From the sixth floor, he’d marked the general area he wanted to head toward. He was going to get out of this demolition zone and then try to dodge the places where the absence of lights indicated some other picturesque corner of Apex had been ground into suburban paste.
He patted Zeridee’s braid and the bag.
Finding the snake had made him feel a little better. Like it was proof that he would survive, too. He didn’t care if it made sense or not.
“Let’s all live then,” he said. “How does that sound?”
******
******
Well, this looks different than it did earlier today, doesn’t it?
Lute Velra stood on his toes and craned his neck to examine the crowd in the MPE gymnasium.
The facility the students in the high school’s hero program used was huge, as spaces for Avowed talent training and athletics tended to be. Lots of superhumans needed room for their powers to shine, and there was plenty of that here. Usually.
Right now, Lute was wondering if they were going to have to start stacking students on top of each other to fit them all in. Like in Emilija’s photo.
The image the F-rank Rabbit had taken of the human stackers outside the casino was the last bit of internet access Lute had enjoyed. And that had been over an hour ago. He’d been slow arriving here at his designated evac location because people who recognized him had kept stopping him to ask him for wordchains, and once he’d realized there was a significant problem on that front, he’d been trying to correct it.
Only to fail hard.
They’re all going to think I’m a greedy Velra who won’t share even in a crisis. That’s what everyone is going to think no matter what I say.
The truth wasn’t much better, and his reputation could hardly sink lower. So in that sense he supposed it was fine.
People bumped into him. He was still standing in the doorway that separated the building’s front vestibule from the gym itself, and the crowd was so thick that he basically couldn’t move until everyone else did.
Lute was being careful about how he moved.
He’d stacked quite a few wordchains on himself, since he could still do that just fine, and he wasn’t accustomed to carrying this many at once.
Hazel got her jollies by turning herself into a faux Brute. His own preferred daily chain list was more moderate.
He didn’t think he’d gone overboard yet, but his body still felt like an ill-fitted suit.
Self-mastery chains—two of them—were keeping it all manageable.
He heard someone mention the Teleportation Complex, and he focused on the other boy’s voice, tuning out the rest of the clamor.

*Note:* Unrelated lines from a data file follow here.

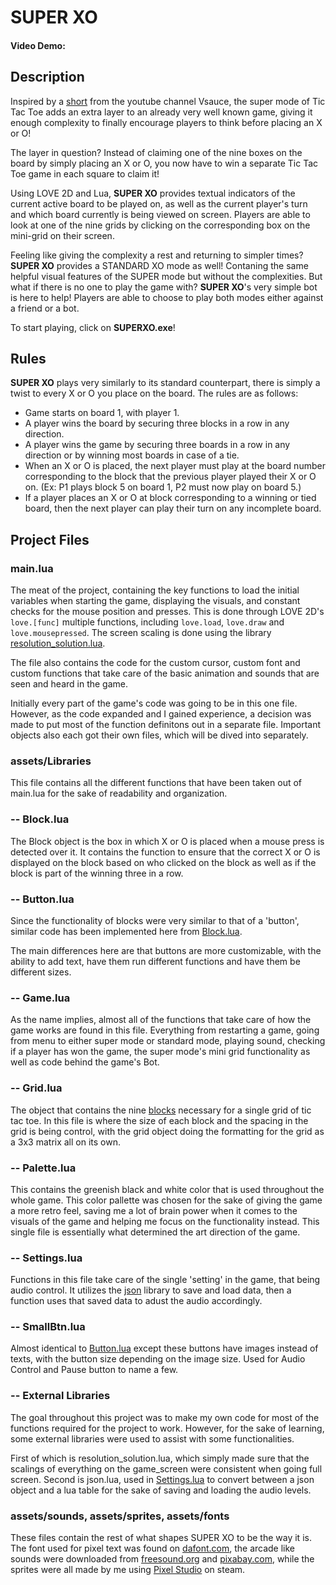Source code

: # SUPER XO

#### Video Demo: <URL HERE>

## Description

Inspired by a [short](https://www.youtube.com/watch?v=_Na3a1ZrX7c) from the youtube channel Vsauce, the super mode of Tic Tac Toe adds an extra layer to an already very well known game, giving it enough complexity to finally encourage players to think before placing an X or O!

The layer in question? Instead of claiming one of the nine boxes on the board by simply placing an X or O, you now have to win a separate Tic Tac Toe game in each square to claim it!

Using LOVE 2D and Lua, <b>SUPER XO</b> provides textual indicators of the current active board to be played on, as well as the current player's turn and which board currently is being viewed on screen. Players are able to look at one of the nine grids by clicking on the corresponding box on the mini-grid on their screen.

Feeling like giving the complexity a rest and returning to simpler times? <b>SUPER XO</b> provides a STANDARD XO mode as well! Contaning the same helpful visual features of the SUPER mode but without the complexities. But what if there is no one to play the game with? <b>SUPER XO</b>'s very simple bot is here to help! Players are able to choose to play both modes either against a friend or a bot.

To start playing, click on <b>SUPERXO.exe</b>!

## Rules

<b>SUPER XO</b> plays very similarly to its standard counterpart, there is simply a twist to every X or O you place on the board. The rules are as follows:
- Game starts on board 1, with player 1.
- A player wins the board by securing three blocks in a row in any direction.
- A player wins the game by securing three boards in a row in any direction or by winning most boards in case of a tie.
- When an X or O is placed, the next player must play at the board number corresponding to the block that the previous player played their X or O on.
(Ex: P1 plays block 5 on board 1, P2 must now play on board 5.)
- If a player places an X or O at block corresponding to a winning or tied board, then the next player can play their turn on any incomplete board.

## Project Files

### <b>main.lua</b>
The meat of the project, containing the key functions to load the initial variables when starting the game, displaying the visuals, and constant checks for the mouse position and presses. This is done through LOVE 2D's `love.[func]` multiple functions, including `love.load`, `love.draw` and `love.mousepressed`. The screen scaling is done using the library [resolution_solution.lua](#---external-libraries).

The file also contains the code for the custom cursor, custom font and custom functions that take care of the basic animation and sounds that are seen and heard in the game.

Initially every part of the game's code was going to be in this one file. However, as the code expanded and I gained experience, a decision was made to put most of the function definitons out in a separate file. Important objects also each got their own files, which will be dived into separately.

### <b>assets/Libraries</b>
This file contains all the different functions that have been taken out of main.lua for the sake of readability and organization.

### -- Block.lua
The Block object is the box in which X or O is placed when a mouse press is detected over it. It contains the function to ensure that the correct X or O is displayed on the block based on who clicked on the block as well as if the block is part of the winning three in a row.

### -- Button.lua
Since the functionality of blocks were very similar to that of a 'button', similar code has been implemented here from [Block.lua](#---blocklua).

The main differences here are that buttons are more customizable, with the ability to add text, have them run different functions and have them be different sizes.

### -- Game.lua
As the name implies, almost all of the functions that take care of how the game works are found in this file. Everything from restarting a game, going from menu to either super mode or standard mode, playing sound, checking if a player has won the game, the super mode's mini grid functionality as well as code behind the game's Bot.

### -- Grid.lua
The object that contains the nine [blocks](#---blocklua) necessary for a single grid of tic tac toe. In this file is where the size of each block and the spacing in the grid is being control, with the grid object doing the formatting for the grid as a 3x3 matrix all on its own.

### -- Palette.lua
This contains the greenish black and white color that is used throughout the whole game. This color pallette was chosen for the sake of giving the game a more retro feel, saving me a lot of brain power when it comes to the visuals of the game and helping me focus on the functionality instead. This single file is essentially what determined the art direction of the game.

### -- Settings.lua
Functions in this file take care of the single 'setting' in the game, that being audio control. It utilizes the [json](#---external-libraries) library to save and load data, then a function uses that saved data to adust the audio accordingly.

### -- SmallBtn.lua
Almost identical to [Button.lua](#---buttonlua) except these buttons have images instead of texts, with the button size depending on the image size. Used for Audio Control and Pause button to name a few.

### -- External Libraries
The goal throughout this project was to make my own code for most of the functions required for the project to work. However, for the sake of learning, some external libraries were used to assist with some functionalities.

First of which is resolution_solution.lua, which simply made sure that the scalings of everything on the game_screen were consistent when going full screen. Second is json.lua, used in [Settings.lua](#---settingslua) to convert between a json object and a lua table for the sake of saving and loading the audio levels.

### <b>assets/sounds, assets/sprites, assets/fonts</b>
These files contain the rest of what shapes SUPER XO to be the way it is. The font used for pixel text was found on [dafont.com](https://www.dafont.com/pixeltype.font), the arcade like sounds were downloaded from [freesound.org](https://freesound.org/) and [pixabay.com](https://pixabay.com/), while the sprites were all made by me using [Pixel Studio](https://store.steampowered.com/app/1204050/Pixel_Studio__pixel_art_editor/) on steam.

“…got in touch with Mom finally on Bilal’s infogear watch. Took forever. Anyway, she’s night shift, and she said they had her chipping ice off the magic symbols. Some side effect from heavy use. You’d think it would be heat if it was anything, wouldn’t you? She said the System was dropping hundreds of kids at once in the concourse, not even bothering with bays. It made them clear all the furniture out. She said the kids were there and gone so fast that she heard one batch yelling and crying, and when she turned around it was just voices echoing around the place. The kids were already gone on to who knows where.”
Lute couldn’t see the speaker through the crowd.
There was a pause, then the boy added, “It was kind of scary. She said the tiles on the concourse floor were starting to crack in places. She pried up a piece because she thought she saw something strange, and there are symbols under there, too. Just like in the bays. She asked one of the security people who’s worked there forever what that was about, and he said the whole building is actually a teleporter. The bays are just more refined or something.”
“That’s not scary,” said a girl. “It’s cool. I didn’t know that.”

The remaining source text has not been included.